Anyway, recently a volunteer was noticed among the Kurds.  He must have been an American because he was carrying a sniper rifle, and his t-shirt said, “Jesus is lord.”  When questioned he said, “They were there for us when we needed them.  If our government won’t help them, I will.” 

Welcome to the real America.  Hey, all you politically correct voices; this is the reason you are free to say any blasted thing you want to.  It is the reason I am able to say what I want to.  Without that young man and his peers, I am nothing.  With them, yeah, I think there’s a chance.

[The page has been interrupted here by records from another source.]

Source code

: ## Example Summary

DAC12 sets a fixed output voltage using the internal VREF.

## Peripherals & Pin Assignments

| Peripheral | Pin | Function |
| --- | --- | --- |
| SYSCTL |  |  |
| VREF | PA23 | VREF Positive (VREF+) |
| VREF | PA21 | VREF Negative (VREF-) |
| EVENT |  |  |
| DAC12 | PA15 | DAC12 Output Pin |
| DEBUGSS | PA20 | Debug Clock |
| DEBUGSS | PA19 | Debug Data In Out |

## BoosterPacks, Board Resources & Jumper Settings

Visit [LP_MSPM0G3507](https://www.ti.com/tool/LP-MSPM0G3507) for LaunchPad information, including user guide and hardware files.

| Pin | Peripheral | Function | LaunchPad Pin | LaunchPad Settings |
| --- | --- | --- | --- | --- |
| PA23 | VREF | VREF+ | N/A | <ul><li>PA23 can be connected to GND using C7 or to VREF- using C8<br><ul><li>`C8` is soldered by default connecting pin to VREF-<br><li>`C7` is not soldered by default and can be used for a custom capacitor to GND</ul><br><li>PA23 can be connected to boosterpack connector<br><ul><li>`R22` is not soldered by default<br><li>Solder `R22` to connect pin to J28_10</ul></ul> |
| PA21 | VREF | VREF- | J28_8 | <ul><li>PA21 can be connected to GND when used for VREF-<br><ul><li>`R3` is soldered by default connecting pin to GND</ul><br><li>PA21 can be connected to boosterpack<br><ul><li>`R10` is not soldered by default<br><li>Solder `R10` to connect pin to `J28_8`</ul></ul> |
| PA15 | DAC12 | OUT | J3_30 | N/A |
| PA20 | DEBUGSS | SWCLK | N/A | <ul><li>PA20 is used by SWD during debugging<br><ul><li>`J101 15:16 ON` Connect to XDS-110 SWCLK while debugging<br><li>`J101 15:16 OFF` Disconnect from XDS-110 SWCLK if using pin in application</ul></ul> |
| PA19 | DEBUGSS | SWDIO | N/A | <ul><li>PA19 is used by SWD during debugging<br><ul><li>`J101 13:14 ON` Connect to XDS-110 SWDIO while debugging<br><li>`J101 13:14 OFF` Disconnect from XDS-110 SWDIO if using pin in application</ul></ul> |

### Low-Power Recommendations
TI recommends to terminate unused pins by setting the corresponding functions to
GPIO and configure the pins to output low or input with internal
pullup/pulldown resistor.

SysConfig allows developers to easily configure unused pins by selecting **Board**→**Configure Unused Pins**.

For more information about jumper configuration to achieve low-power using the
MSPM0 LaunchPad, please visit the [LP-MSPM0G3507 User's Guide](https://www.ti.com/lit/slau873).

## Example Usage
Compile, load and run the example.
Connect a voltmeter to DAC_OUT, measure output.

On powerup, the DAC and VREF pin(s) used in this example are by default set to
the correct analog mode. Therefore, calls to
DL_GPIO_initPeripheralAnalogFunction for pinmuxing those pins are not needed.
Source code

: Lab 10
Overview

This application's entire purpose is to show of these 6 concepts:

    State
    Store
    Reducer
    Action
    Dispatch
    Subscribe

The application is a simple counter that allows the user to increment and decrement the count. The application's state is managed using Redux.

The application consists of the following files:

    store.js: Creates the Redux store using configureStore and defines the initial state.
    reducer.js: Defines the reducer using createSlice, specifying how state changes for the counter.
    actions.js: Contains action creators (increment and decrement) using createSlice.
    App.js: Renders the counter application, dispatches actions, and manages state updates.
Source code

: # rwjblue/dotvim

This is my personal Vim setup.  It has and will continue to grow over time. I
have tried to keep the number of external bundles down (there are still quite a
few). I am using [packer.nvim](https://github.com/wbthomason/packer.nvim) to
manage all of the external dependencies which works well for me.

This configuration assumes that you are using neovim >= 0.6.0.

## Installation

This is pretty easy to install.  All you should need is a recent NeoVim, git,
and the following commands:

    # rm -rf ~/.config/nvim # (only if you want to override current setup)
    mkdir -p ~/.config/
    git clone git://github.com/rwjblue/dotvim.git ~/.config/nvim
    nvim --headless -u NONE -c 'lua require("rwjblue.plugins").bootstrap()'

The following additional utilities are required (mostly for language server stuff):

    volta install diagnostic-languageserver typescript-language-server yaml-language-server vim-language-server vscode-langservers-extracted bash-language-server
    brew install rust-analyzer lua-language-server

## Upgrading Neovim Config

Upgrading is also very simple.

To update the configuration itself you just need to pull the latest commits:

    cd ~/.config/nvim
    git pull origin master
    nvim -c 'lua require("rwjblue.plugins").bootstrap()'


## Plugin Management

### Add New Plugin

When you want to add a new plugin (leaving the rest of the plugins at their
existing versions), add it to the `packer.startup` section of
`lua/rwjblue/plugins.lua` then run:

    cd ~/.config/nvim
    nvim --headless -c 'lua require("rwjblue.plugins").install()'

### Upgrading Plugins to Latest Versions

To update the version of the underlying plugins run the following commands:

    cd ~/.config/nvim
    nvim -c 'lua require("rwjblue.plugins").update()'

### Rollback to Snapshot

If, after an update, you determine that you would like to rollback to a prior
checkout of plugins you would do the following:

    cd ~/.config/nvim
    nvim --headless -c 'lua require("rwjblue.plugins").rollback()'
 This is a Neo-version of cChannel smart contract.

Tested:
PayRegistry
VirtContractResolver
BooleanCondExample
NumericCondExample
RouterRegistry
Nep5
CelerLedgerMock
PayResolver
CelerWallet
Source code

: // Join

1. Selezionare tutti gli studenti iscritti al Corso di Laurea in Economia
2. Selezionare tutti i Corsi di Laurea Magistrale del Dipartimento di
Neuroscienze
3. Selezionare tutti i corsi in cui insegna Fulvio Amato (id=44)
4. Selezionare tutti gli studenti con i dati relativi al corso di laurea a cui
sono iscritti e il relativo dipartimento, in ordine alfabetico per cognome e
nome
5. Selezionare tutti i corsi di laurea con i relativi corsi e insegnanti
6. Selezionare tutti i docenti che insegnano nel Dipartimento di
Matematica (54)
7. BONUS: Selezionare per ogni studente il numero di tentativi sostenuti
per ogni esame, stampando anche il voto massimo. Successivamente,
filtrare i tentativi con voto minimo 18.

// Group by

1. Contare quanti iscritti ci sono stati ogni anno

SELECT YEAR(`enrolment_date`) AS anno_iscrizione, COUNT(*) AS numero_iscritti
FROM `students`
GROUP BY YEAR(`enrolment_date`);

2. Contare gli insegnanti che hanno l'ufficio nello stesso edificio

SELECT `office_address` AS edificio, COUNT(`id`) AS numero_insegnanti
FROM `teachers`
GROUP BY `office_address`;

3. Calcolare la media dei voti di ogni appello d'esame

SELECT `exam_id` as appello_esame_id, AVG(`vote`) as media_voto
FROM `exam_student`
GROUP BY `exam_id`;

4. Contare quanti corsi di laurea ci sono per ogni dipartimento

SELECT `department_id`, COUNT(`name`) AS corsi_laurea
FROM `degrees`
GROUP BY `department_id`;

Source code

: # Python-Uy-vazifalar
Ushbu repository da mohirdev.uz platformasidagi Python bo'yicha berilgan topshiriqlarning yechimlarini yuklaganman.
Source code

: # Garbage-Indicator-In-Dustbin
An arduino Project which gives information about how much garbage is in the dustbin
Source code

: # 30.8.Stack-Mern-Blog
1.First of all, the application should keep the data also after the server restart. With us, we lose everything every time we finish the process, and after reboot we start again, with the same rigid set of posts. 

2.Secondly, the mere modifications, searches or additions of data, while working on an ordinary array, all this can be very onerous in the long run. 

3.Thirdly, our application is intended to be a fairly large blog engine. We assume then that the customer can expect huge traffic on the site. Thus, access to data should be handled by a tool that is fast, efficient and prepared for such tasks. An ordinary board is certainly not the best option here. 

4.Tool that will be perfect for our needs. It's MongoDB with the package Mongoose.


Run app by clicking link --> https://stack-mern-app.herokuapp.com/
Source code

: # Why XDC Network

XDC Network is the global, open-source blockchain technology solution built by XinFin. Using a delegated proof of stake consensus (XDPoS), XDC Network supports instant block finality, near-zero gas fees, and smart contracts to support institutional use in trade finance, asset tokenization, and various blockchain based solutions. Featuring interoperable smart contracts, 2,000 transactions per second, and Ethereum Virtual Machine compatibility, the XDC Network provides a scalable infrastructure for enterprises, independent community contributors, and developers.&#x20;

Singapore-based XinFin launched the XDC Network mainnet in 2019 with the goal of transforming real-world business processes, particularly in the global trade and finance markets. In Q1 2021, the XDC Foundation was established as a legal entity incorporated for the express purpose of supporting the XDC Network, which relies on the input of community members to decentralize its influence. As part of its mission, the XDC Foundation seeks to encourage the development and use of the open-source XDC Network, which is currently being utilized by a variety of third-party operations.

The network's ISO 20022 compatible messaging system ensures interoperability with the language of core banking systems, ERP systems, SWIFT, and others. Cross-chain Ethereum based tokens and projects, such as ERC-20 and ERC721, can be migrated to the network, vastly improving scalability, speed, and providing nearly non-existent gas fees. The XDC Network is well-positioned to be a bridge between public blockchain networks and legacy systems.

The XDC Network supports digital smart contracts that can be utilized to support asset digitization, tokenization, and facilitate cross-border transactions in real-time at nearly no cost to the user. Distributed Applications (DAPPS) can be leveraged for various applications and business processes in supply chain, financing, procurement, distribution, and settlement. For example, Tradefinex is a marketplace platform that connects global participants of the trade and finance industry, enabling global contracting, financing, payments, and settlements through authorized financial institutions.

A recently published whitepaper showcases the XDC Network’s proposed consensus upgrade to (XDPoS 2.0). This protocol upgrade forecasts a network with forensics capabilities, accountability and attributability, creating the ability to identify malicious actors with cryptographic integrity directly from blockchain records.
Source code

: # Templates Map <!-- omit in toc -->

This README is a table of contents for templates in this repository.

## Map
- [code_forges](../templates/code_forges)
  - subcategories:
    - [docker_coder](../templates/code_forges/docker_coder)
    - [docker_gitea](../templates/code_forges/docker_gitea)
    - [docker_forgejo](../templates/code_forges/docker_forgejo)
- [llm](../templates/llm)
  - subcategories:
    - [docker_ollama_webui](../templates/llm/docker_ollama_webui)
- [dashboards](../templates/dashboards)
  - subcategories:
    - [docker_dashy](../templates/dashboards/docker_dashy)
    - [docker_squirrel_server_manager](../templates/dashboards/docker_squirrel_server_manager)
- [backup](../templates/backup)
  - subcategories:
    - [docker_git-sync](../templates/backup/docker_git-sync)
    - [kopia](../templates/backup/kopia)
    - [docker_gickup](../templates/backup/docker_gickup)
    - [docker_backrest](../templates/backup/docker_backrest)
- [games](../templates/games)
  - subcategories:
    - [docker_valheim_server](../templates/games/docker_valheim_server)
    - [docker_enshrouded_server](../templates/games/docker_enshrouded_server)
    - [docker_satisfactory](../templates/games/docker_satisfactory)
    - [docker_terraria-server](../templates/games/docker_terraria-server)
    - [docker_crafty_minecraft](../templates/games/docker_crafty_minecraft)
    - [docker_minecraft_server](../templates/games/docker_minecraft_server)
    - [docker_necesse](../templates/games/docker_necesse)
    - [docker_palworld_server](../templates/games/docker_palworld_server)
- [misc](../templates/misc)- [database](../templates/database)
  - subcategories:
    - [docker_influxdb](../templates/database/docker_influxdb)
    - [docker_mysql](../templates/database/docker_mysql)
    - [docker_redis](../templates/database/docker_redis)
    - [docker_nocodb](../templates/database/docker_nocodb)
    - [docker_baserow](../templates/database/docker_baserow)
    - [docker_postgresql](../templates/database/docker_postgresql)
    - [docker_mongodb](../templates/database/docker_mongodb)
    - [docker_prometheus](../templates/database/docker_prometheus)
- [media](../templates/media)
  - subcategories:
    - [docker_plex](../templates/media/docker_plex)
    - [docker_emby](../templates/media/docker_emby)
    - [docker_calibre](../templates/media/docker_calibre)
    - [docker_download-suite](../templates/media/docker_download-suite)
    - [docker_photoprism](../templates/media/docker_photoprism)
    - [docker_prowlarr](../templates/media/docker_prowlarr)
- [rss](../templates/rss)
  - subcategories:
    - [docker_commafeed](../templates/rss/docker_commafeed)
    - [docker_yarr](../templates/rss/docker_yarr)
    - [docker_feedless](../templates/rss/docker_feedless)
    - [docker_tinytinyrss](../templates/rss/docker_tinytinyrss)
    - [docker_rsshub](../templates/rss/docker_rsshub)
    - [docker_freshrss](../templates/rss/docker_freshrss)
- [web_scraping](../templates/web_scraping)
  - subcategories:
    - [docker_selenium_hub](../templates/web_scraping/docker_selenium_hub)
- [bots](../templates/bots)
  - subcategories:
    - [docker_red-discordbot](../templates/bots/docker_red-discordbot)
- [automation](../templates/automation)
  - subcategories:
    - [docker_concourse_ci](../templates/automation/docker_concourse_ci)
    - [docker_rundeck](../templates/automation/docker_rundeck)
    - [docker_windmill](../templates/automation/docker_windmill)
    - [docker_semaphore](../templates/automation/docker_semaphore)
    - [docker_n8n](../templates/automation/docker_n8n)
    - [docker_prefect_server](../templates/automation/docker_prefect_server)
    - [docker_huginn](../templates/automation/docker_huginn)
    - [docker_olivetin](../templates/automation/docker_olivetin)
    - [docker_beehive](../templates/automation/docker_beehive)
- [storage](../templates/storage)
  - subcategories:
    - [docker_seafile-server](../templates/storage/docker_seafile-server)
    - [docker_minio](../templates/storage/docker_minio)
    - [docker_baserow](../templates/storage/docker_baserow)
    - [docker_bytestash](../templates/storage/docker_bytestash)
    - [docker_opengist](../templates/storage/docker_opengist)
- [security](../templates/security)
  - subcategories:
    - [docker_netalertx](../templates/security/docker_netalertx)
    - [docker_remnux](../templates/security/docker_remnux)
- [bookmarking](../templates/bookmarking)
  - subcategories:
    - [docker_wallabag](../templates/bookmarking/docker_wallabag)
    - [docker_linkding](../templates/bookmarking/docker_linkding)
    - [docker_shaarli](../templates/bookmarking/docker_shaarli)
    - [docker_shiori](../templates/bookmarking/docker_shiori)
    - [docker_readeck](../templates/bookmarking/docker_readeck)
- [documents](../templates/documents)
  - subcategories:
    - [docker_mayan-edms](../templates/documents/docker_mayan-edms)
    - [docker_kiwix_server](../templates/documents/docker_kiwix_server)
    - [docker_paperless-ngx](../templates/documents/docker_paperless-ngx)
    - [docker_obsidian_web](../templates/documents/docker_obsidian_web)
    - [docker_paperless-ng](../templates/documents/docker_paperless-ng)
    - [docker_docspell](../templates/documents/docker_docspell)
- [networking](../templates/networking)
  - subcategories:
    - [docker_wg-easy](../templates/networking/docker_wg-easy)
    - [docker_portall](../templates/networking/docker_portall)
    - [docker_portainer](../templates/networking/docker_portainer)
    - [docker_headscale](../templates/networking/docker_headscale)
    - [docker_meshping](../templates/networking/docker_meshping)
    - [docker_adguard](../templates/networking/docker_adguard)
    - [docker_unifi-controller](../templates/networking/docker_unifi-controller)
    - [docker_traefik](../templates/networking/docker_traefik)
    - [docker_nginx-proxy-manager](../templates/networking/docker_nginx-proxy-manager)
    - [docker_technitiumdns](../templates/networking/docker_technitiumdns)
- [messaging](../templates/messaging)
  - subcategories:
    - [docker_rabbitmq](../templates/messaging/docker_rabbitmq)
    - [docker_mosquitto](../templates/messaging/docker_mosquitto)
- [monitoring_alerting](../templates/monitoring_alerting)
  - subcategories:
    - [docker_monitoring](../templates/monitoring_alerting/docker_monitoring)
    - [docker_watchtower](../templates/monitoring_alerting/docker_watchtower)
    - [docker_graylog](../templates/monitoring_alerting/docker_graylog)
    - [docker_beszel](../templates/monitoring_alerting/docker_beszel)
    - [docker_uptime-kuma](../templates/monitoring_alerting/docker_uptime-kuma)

They are warriors, not soldiers; they fight for what they think is right, not because they are told to.  They are good shots.  They have access to the best equipment in the world.  They look like red devils, even when they are relaxing and having a good time.  And they come by the millions.  It used to be tens of millions.  One day it will be thousands, but right now it’s millions.

If they think Daech needs to go away, it will go away.  When the rest of the world is reminded of what America can do, things will get a lot more pleasant for the world.  Of course they will get no credit.  But they will make it happen so others can grab the credit.  But the rest of the world will think, “Don’t get the Americans angry.  Bad things happen to you.”

And so it will be for a generation.  That takes us to 2045.  The next regime change, the one that ends the American era, is due in roughly 2070.  If you wonder what a regime change is like, Daech is making that quite clear.  So somewhere in those 25 years it happens, and this time there will be thousands, not millions, willing and able to resist. 

But we are privileged to see the last march of the ents.  Maybe if we can get the word out the whole world will change, become a decent place.  But if not, relax and watch the show.  This time the good guys are going to win.